A foreign survey of 191 premenopausal women aged 20-40 years found that the average serum HDL cholesterol level of smokers was 0.18 nm/L lower than that of non-smokers, and there was a significant difference between the two groups (P< 0.005), the average serum HDL cholesterol level of those who smoked more than 25 cigarettes a day was lower than that of those who smoked 1-14 cigarettes a day.
But there was a negative correlation between serum HDL cholesterol and triglyceride levels in smokers.
However, the increase of triglyceride could not explain the low level of serum HDL cholesterol. The actual reason is still unclear, and it is thought that carbon monoxide may be related to the inhibition of mitochondrial synthesis of LDL cholesterol in hepatocytes.

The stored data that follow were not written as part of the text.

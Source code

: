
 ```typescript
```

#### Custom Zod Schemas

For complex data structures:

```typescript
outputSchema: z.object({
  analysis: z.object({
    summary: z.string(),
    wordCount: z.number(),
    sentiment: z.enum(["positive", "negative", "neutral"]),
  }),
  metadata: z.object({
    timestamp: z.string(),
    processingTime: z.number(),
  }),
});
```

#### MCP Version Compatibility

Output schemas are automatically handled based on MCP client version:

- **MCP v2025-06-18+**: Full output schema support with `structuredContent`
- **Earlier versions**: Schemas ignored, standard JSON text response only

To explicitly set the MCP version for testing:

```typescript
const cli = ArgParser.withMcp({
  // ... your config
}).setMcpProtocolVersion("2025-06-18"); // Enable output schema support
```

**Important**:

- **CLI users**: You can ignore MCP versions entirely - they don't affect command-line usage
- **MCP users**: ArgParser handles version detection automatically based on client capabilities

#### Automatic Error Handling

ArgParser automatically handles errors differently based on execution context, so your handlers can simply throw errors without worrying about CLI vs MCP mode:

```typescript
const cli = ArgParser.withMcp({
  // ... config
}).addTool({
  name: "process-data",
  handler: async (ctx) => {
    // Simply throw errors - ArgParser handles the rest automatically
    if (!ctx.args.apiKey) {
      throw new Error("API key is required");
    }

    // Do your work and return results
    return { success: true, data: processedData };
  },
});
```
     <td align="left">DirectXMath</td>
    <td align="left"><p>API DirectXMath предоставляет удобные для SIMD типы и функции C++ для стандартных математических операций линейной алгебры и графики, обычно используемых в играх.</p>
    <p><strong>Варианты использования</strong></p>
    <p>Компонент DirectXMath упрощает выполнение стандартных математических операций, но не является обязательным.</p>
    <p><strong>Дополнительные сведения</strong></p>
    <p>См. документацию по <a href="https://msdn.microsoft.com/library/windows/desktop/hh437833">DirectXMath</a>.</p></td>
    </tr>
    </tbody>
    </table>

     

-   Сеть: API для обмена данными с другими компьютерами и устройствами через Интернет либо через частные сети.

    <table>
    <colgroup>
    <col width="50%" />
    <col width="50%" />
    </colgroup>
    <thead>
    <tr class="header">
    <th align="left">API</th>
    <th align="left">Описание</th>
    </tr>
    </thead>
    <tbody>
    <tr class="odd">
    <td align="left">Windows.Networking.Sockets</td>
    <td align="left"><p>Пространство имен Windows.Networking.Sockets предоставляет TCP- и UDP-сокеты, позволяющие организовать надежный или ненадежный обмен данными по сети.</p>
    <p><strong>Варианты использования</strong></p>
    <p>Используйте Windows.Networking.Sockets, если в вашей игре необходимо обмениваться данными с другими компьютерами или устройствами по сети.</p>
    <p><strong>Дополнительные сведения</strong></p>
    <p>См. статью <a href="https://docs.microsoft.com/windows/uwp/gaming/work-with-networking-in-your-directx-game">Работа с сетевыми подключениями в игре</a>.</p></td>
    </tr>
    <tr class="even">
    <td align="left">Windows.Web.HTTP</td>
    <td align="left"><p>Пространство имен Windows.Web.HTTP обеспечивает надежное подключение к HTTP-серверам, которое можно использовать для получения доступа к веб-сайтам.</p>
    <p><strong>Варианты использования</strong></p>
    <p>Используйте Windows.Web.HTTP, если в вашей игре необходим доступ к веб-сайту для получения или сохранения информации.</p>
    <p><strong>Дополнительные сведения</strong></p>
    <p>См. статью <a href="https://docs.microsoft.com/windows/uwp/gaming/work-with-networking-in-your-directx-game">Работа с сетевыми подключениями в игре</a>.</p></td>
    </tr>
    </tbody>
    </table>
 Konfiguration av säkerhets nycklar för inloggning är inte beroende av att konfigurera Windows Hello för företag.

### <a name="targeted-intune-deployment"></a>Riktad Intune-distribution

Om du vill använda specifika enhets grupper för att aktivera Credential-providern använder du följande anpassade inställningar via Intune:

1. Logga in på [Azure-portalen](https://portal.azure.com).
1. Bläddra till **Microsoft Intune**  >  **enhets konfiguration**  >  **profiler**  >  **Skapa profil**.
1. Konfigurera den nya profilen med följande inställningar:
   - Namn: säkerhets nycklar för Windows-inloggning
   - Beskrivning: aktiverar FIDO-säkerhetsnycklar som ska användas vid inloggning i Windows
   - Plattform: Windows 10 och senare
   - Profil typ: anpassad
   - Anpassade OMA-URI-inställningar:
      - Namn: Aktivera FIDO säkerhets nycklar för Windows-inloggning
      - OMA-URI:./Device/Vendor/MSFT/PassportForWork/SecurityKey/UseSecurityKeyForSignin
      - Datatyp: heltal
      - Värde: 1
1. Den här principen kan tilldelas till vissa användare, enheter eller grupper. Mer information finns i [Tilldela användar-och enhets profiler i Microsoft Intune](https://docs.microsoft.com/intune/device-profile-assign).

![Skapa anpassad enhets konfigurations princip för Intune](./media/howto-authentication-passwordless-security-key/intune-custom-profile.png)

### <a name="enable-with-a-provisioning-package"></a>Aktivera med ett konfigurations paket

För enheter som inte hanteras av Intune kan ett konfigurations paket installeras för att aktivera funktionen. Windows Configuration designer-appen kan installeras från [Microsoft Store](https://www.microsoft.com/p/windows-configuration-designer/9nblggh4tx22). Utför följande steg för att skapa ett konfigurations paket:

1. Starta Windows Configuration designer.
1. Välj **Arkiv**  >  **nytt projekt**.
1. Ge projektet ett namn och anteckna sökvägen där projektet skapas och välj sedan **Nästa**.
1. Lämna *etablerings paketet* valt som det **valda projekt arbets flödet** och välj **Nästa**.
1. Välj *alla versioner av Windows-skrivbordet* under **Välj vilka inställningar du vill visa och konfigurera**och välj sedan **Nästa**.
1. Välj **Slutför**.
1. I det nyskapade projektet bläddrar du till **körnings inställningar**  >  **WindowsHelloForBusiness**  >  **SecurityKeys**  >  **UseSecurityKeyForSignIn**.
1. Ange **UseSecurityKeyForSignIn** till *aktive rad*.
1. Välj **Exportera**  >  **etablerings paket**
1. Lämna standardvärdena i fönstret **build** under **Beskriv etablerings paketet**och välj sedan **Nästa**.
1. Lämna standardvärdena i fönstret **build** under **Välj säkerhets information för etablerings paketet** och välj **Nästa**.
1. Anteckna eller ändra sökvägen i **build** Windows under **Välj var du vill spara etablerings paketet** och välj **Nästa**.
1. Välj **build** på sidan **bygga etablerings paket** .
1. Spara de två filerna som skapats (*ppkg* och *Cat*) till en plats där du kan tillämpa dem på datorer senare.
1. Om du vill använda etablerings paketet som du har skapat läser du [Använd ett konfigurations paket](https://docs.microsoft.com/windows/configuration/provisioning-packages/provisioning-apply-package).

3. Increase serum triglyceride.
Cigarettes contain a large amount of nicotine and carbon monoxide, which stimulate the sympathetic nerve and release catecholamines. Catecholamines not only increase serum free fatty acids, resulting in the final intake of free fatty acids by adipose tissue and the formation of triglycerides, but also promote the release of lipids from adipose tissue, thus increasing the level of triglycerides.
4. Promote the oxidative modification of low density lipoprotein.
LDL exposed to smog is susceptible to oxidative modification to form oxidized LDL, possibly because carbon monoxide enhances the sensitivity of LDL to oxidative modification.
Oxidized low-density lipoprotein (LDL) formed by oxidative modification is the main substance that directly leads to atherosclerosis.